The authors also report validation of the score, which strengthens confidence that the model is not simply overfit to a single derivation dataset. If externally reproducible, such a tool could help identify patients with especially high relapse risk despite first-remission transplantation and guide intensified peri-transplant strategies.
Clinical Interpretation
The central message of this study is that molecular profiling remains highly informative even after the major therapeutic milestone of complete remission and even when allo-HSCT is planned. In other words, transplant is not a biologic reset. Some mutational programs continue to predict relapse despite the addition of graft-versus-leukemia effects.
This has several practical implications. First, pre-transplant counseling should move beyond broad ELN categories whenever next-generation sequencing data are available. A patient with adverse-risk AML by ELN and TP53 or WT1 mutation may warrant a different discussion than a patient whose risk is driven by a feature that appears more transplant-sensitive.

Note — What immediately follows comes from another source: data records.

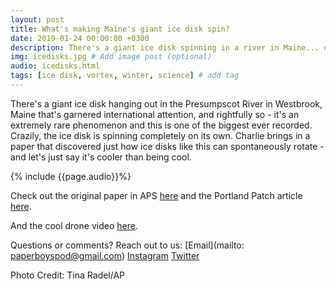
 ```yaml
---
layout: post
title: What's making Maine's giant ice disk spin?
date: 2019-01-24 00:00:00 +0300
description: There's a giant ice disk spinning in a river in Maine... # Add post description (shows up as description on social media posts)
img: icedisks.jpg # Add image post (optional)
audio: icedisks.html
tags: [ice disk, vortex, winter, science] # add tag
---
```


There's a giant ice disk hanging out in the Presumpscot River in Westbrook, Maine that's garnered international attention, and rightfully so - it's an extremely rare phenomenon and this is one of the biggest ever recorded. Crazily, the ice disk is spinning completely on its own. Charlie brings in a paper that discovered just how ice disks like this can spontaneously rotate - and let's just say it's cooler than being cool. 

{% include {{page.audio}}%}

Check out the original paper in APS [here](https://journals.aps.org/pre/abstract/10.1103/PhysRevE.93.033112) and the Portland Patch article [here](https://patch.com/maine/portland-me/spinning-ice-disk-maine-raises-speculation-alien-invasion). 

And the cool drone video [here](https://vimeo.com/311380574).

Questions or comments? Reach out to us: [Email](mailto: paperboyspod@gmail.com) [Instagram](https://www.instagram.com/paperboyspod/) [Twitter](https://twitter.com/PaperBoysPod)

Photo Credit: Tina Radel/AP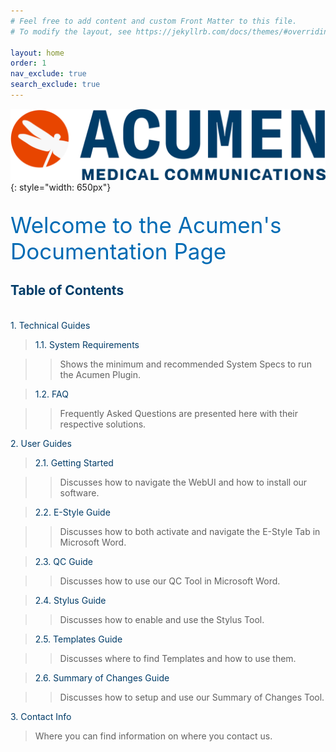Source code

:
 ```yaml
---
# Feel free to add content and custom Front Matter to this file.
# To modify the layout, see https://jekyllrb.com/docs/themes/#overriding-theme-defaults

layout: home
order: 1
nav_exclude: true
search_exclude: true
---
```

![image](/assets/images/logo.jpg){: style="width: 650px"}<br/>
<br/>

<span style="color:#006BB4; font-size: 35px">Welcome to the Acumen's Documentation Page</span>


## <span style="color:#003C68">Table of Contents</span>

<br>
<span style="color:#003C68">1. Technical Guides</span>

><span style="color:#003C68">1.1. System Requirements</span>     

>>Shows the minimum and recommended System Specs to run the Acumen Plugin.

><span style="color:#003C68">1.2. FAQ</span> 

>>Frequently Asked Questions are presented here with their respective solutions.

<span style="color:#003C68">2. User Guides</span> 

><span style="color:#003C68">2.1. Getting Started</span>     

>>Discusses how to navigate the WebUI and how to install our software.

><span style="color:#003C68">2.2. E-Style Guide</span> 

>>Discusses how to both activate and navigate the E-Style Tab in Microsoft Word.

><span style="color:#003C68">2.3. QC Guide</span> 

>>Discusses how to use our QC Tool in Microsoft Word.

><span style="color:#003C68">2.4. Stylus Guide</span> 

>>Discusses how to enable and use the Stylus Tool.

><span style="color:#003C68">2.5. Templates Guide</span> 

>>Discusses where to find Templates and how to use them.

><span style="color:#003C68">2.6. Summary of Changes Guide</span> 

>>Discusses how to setup and use our Summary of Changes Tool.

<span style="color:#003C68">3. Contact Info</span> 

>Where you can find information on where you contact us.
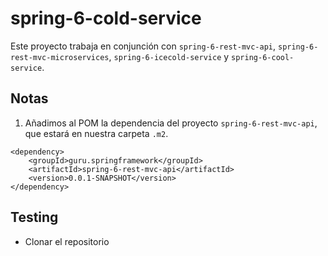 # spring-6-cold-service

Este proyecto trabaja en conjunción con `spring-6-rest-mvc-api`, `spring-6-rest-mvc-microservices`, `spring-6-icecold-service` y `spring-6-cool-service`.

## Notas

1. Añadimos al POM la dependencia del proyecto `spring-6-rest-mvc-api`, que estará en nuestra carpeta `.m2`.

```
<dependency>
    <groupId>guru.springframework</groupId>
    <artifactId>spring-6-rest-mvc-api</artifactId>
    <version>0.0.1-SNAPSHOT</version>
</dependency>
```

## Testing

- Clonar el repositorio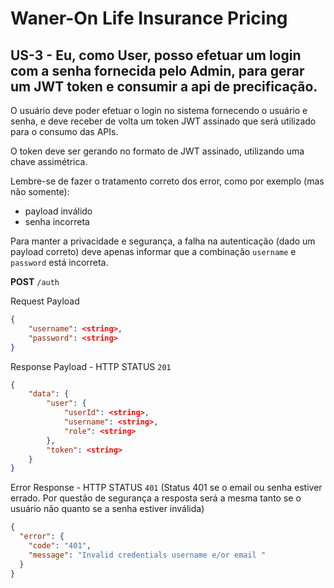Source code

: # Waner-On Life Insurance Pricing

## US-3 - Eu, como User, posso efetuar um login com a senha fornecida pelo Admin, para gerar um JWT token e consumir a api de precificação.

O usuário deve poder efetuar o login no sistema fornecendo o usuário e senha, e deve receber de volta um token JWT assinado que será utilizado para o consumo das APIs.

O token deve ser gerando no formato de JWT assinado, utilizando uma chave assimétrica.

Lembre-se de fazer o tratamento correto dos error, como por exemplo (mas não somente):

- payload inválido
- senha incorreta

Para manter a privacidade e segurança, a falha na autenticação (dado um payload correto) deve apenas informar que a combinação `username` e `password` está incorreta.

**POST** `/auth`

Request Payload

```json
{
    "username": <string>,
    "password": <string>
}
```

Response Payload - HTTP STATUS `201`

```json
{
    "data": {
        "user": {
            "userId": <string>,
            "username": <string>,
            "role": <string>
        },
        "token": <string>
    }
}
```

Error Response - HTTP STATUS `401` (Status 401 se o email ou senha estiver errado. Por questão de segurança a resposta será a mesma tanto se o usuário não quanto se a senha estiver inválida)

```json
{
  "error": {
    "code": "401",
    "message": "Invalid credentials username e/or email "
  }
}
```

Second, transplant platform choices may eventually be refined by molecular risk. Although this study does not prove that any specific donor source, conditioning intensity, or graft manipulation strategy improves outcomes in any one mutational group, it identifies patient subsets most likely to benefit from such investigations. For example, patients with TP53-, WT1-, DNMT3A-, or SF3B1-mutated AML may be candidates for trials testing intensified conditioning, post-transplant maintenance, or preemptive MRD-triggered intervention.
Third, surveillance intensity after allo-HSCT may need to be mutation-informed. A patient carrying a mutation associated with shorter RFS may reasonably undergo closer molecular monitoring, earlier marrow assessment when blood counts change, and lower thresholds for therapeutic intervention. This is especially relevant as centers increasingly use MRD, donor chimerism, and mutation tracking together.
Fourth, the finding regarding FLT3-ITD supports a more nuanced view of post-transplant risk in the era of targeted therapy. It may also reinforce the importance of integrating FLT3 inhibitor strategies around transplantation rather than assuming that FLT3-ITD inevitably predicts poor outcomes despite transplant.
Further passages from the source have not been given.